I think even if we were not a “passing” team, we would still attend 7 on 7 tournaments. It also puts the kids in competitive situations. I place a high value on competition and teaching kids to compete.

AFB: Can you tell us if there are any negative aspects of the 7-on-7 season?

KK: I see a lot more positives than negatives. The kids are playing football, getting work, and spending time together. These are all productive. The only possible negative would be risking injury. But kids are risking injury all summer mowing lawns, working, and going to the lake.

AFB: Do 7-on-7 competitions and the spread passing attack over-emphasize the importance of skill position players to a team's success?

KK: I don’t think so at all, especially for spread teams. I think teams that don’t have the biggest kids up front equalize the game somewhat if they spread the field. At that point, you better be able to throw and catch and know how to work in space. So, 7 on 7 is just working towards exactly what needs to be accomplished during the summer. I think maybe the best answer would be, 7 on 7 simply highlights the skill positions because the lines are removed so their will be an easier visual on the skill positions.

AFB: How do you find ways to recognize the guys in the trenches doing the work that too often isn't recognized in the paper?

KK: It’s somewhat cliché and I think that the media is doing a better job of recognizing them, especially in college. Look at Jonathan Luigs. He is pretty much the poster boy for the Razorbacks now that McFadden is gone. But, we do impress the importance of our linemen to our entire team constantly. We also educate our skill guys that when they get a chance to speak to any type of media, to recognize the linemen and try to specifically mention names if at all possible. We also stress to our offensive skill people to mention the job that our defense does to get the ball back for them. I mention them personally at the beginning of conversations with the media. I know they want to hear about the skill guys so they will get that at the end while still paying attention.

AFB: Do you see any potential problems or conflicts on the horizon in either 7-on-7 or high school football in general?

KK: The potential problem I see with 7 on 7 came up this year. There was a two week “dead period” that was instituted by member schools of the AAA and the timing of it has made it difficult for many people to schedule 7 on 7 events. The reduction in number of tournaments, or overlapping tournaments because of the dead period has limited how many a school can attend. We are only going to two tournaments this year when we have attended 5 the last couple of years.

AFB: Is there anything else you would like to say about either 7-on-7 or high school football?

KK: Coaching high school football is a fantastic job for the most part. I don’t know what else I would do in life if not for that. 7 on 7 has become a separate season of its own and a great time for coaches to spend time with their kids in a competitive setting while finding time to develop a rapport with the upcoming kids in their programs. I hope it continues to flourish because in addition to all the things we have mentioned in the interview, it is helping our kids become better football players and allowing more scholarship opportunities to kids that might not have gotten them.
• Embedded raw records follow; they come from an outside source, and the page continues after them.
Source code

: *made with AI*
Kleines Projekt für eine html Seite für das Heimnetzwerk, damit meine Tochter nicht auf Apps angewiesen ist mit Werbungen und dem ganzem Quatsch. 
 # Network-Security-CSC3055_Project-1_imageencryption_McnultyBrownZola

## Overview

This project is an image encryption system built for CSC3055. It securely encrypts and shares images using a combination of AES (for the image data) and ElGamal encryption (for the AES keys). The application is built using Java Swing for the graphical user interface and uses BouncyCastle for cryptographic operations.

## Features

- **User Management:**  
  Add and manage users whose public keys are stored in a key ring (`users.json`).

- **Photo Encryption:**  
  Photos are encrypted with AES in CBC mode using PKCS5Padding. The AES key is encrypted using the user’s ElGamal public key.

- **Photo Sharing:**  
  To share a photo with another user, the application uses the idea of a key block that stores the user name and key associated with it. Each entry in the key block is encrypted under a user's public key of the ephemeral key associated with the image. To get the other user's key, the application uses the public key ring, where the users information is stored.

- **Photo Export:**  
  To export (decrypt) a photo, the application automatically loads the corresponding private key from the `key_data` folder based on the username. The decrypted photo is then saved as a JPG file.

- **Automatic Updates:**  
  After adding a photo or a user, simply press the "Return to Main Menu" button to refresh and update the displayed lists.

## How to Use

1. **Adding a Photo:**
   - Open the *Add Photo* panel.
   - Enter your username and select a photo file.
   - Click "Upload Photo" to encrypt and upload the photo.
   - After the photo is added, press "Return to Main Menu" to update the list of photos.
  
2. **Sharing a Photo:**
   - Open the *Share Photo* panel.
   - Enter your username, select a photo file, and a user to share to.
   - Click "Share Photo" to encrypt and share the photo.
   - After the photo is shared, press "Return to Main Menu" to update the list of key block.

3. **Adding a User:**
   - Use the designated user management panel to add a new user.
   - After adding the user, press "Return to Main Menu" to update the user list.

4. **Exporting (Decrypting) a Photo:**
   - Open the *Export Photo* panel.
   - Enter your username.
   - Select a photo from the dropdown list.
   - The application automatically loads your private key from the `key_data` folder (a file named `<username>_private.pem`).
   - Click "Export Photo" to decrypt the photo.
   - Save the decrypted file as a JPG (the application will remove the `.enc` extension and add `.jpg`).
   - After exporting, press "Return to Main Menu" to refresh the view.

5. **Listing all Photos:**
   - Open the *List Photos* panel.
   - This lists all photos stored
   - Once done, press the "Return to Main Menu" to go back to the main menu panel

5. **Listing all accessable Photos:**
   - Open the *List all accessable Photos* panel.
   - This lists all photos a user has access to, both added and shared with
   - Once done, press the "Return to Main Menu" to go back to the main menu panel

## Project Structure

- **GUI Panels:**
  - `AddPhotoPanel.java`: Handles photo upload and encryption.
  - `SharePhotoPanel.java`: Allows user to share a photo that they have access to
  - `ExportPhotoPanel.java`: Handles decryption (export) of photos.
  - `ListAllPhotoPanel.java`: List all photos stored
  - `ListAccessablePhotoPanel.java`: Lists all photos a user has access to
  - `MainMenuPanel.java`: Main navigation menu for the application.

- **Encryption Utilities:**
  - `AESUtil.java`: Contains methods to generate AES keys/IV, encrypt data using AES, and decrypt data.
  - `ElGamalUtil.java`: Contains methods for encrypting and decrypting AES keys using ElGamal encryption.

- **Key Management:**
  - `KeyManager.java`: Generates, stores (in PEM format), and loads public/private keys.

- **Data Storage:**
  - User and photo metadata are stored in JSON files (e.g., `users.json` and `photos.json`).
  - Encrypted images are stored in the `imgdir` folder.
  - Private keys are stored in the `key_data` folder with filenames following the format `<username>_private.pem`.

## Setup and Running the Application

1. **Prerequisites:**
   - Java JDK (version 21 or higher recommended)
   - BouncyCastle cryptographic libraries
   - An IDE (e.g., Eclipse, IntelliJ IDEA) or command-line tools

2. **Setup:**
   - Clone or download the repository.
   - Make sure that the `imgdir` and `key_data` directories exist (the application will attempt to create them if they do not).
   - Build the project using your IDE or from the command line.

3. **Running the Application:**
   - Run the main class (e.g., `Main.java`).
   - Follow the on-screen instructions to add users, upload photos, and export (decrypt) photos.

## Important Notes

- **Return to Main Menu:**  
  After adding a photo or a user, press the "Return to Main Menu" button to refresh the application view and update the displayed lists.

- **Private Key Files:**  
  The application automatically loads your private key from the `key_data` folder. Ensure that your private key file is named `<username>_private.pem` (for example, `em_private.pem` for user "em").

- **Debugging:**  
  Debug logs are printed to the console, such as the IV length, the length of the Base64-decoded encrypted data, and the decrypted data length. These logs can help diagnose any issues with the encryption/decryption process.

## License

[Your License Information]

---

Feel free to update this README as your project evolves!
A college coach who had some research recently told me that Arkansas produced more division one football players per capita than any other state. If that is true, I think 7 on 7 played a part in that.

AFB: Coach Kelley, thank you for taking the time to answer our questions. Good luck this summer and next season!

1 comment:

  1. Nice interview. It sounds like Coach Kelley and his staff have thought a lot about this stuff.